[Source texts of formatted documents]
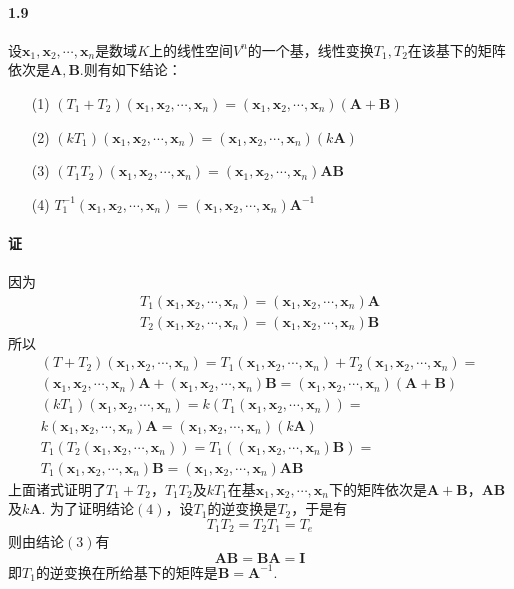 \documentclass[12pt, a4paper, oneside, fontset=none]{ctexart}
\begin{document}
\paragraph*{1.9} 设$\bm{x}_1,\bm{x}_2,\cdots,\bm{x}_n$是数域$K$上的线性空间$V^n$的一个基，线性变换$T_1, T_2$在该基下的矩阵
依次是$\bm{A}, \bm{B}$.则有如下结论：
\begin{enumerate}
    \item[(1)] $(T_1 + T_2)(\bm{x}_1,\bm{x}_2,\cdots,\bm{x}_n) = (\bm{x}_1,\bm{x}_2,\cdots,\bm{x}_n)(\bm{A} + \bm{B})$
    \item[(2)] $(kT_1)(\bm{x}_1,\bm{x}_2,\cdots,\bm{x}_n) = (\bm{x}_1,\bm{x}_2,\cdots,\bm{x}_n)(k\bm{A})$
    \item[(3)] $(T_1T_2)(\bm{x}_1,\bm{x}_2,\cdots,\bm{x}_n) = (\bm{x}_1,\bm{x}_2,\cdots,\bm{x}_n)\bm{AB}$
    \item[(4)] $T_1^{-1}(\bm{x}_1,\bm{x}_2,\cdots,\bm{x}_n) = (\bm{x}_1,\bm{x}_2,\cdots,\bm{x}_n) \bm{A}^{-1}$
\end{enumerate}

\paragraph*{证} 因为
\begin{gather*}
    T_1 (\bm{x}_1,\bm{x}_2,\cdots,\bm{x}_n) = (\bm{x}_1,\bm{x}_2,\cdots,\bm{x}_n) \bm{A} \\
    T_2 (\bm{x}_1,\bm{x}_2,\cdots,\bm{x}_n) = (\bm{x}_1,\bm{x}_2,\cdots,\bm{x}_n) \bm{B}
\end{gather*}
所以
\begin{gather*}
    (T + T_2)(\bm{x}_1,\bm{x}_2,\cdots,\bm{x}_n) = T_1(\bm{x}_1,\bm{x}_2,\cdots,\bm{x}_n) + T_2 (\bm{x}_1,\bm{x}_2,\cdots,\bm{x}_n) = \\
    (\bm{x}_1,\bm{x}_2,\cdots,\bm{x}_n) \bm{A} + (\bm{x}_1,\bm{x}_2,\cdots,\bm{x}_n) \bm{B} = (\bm{x}_1,\bm{x}_2,\cdots,\bm{x}_n) (\bm{A} + \bm{B}) \\
    (kT_1)(\bm{x}_1,\bm{x}_2,\cdots,\bm{x}_n) = k(T_1(\bm{x}_1,\bm{x}_2,\cdots,\bm{x}_n)) =  \\
    k(\bm{x}_1,\bm{x}_2,\cdots,\bm{x}_n) \bm{A} = (\bm{x}_1,\bm{x}_2,\cdots,\bm{x}_n) (k\bm{A}) \\
    T_1(T_2(\bm{x}_1,\bm{x}_2,\cdots,\bm{x}_n)) = T_1((\bm{x}_1,\bm{x}_2,\cdots,\bm{x}_n)\bm{B}) =\\
    T_1(\bm{x}_1,\bm{x}_2,\cdots,\bm{x}_n)\bm{B} = (\bm{x}_1,\bm{x}_2,\cdots,\bm{x}_n)\bm{AB}
\end{gather*}
上面诸式证明了$T_1 + T_2$，$T_1T_2$及$kT_1$在基$\bm{x}_1,\bm{x}_2,\cdots,\bm{x}_n$下的矩阵依次是$\bm{A} + \bm{B}$，$\bm{AB}$及$k\bm{A}$.
为了证明结论$(4)$，设$T_1$的逆变换是$T_2$，于是有
\[
    T_1T_2 = T_2T_1 = T_e
\]
则由结论$(3)$有
\[
    \bm{AB} = \bm{BA} = \bm{I}
\]
即$T_1$的逆变换在所给基下的矩阵是$\bm{B} = \bm{A}^{-1}$.
\end{document}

:: Activity ::
Scan the records for the word "item" and copy every line where it is found.

:: Exercise solution ::
    \item[(1)] $(T_1 + T_2)(\bm{x}_1,\bm{x}_2,\cdots,\bm{x}_n) = (\bm{x}_1,\bm{x}_2,\cdots,\bm{x}_n)(\bm{A} + \bm{B})$
    \item[(2)] $(kT_1)(\bm{x}_1,\bm{x}_2,\cdots,\bm{x}_n) = (\bm{x}_1,\bm{x}_2,\cdots,\bm{x}_n)(k\bm{A})$
    \item[(3)] $(T_1T_2)(\bm{x}_1,\bm{x}_2,\cdots,\bm{x}_n) = (\bm{x}_1,\bm{x}_2,\cdots,\bm{x}_n)\bm{AB}$
    \item[(4)] $T_1^{-1}(\bm{x}_1,\bm{x}_2,\cdots,\bm{x}_n) = (\bm{x}_1,\bm{x}_2,\cdots,\bm{x}_n) \bm{A}^{-1}$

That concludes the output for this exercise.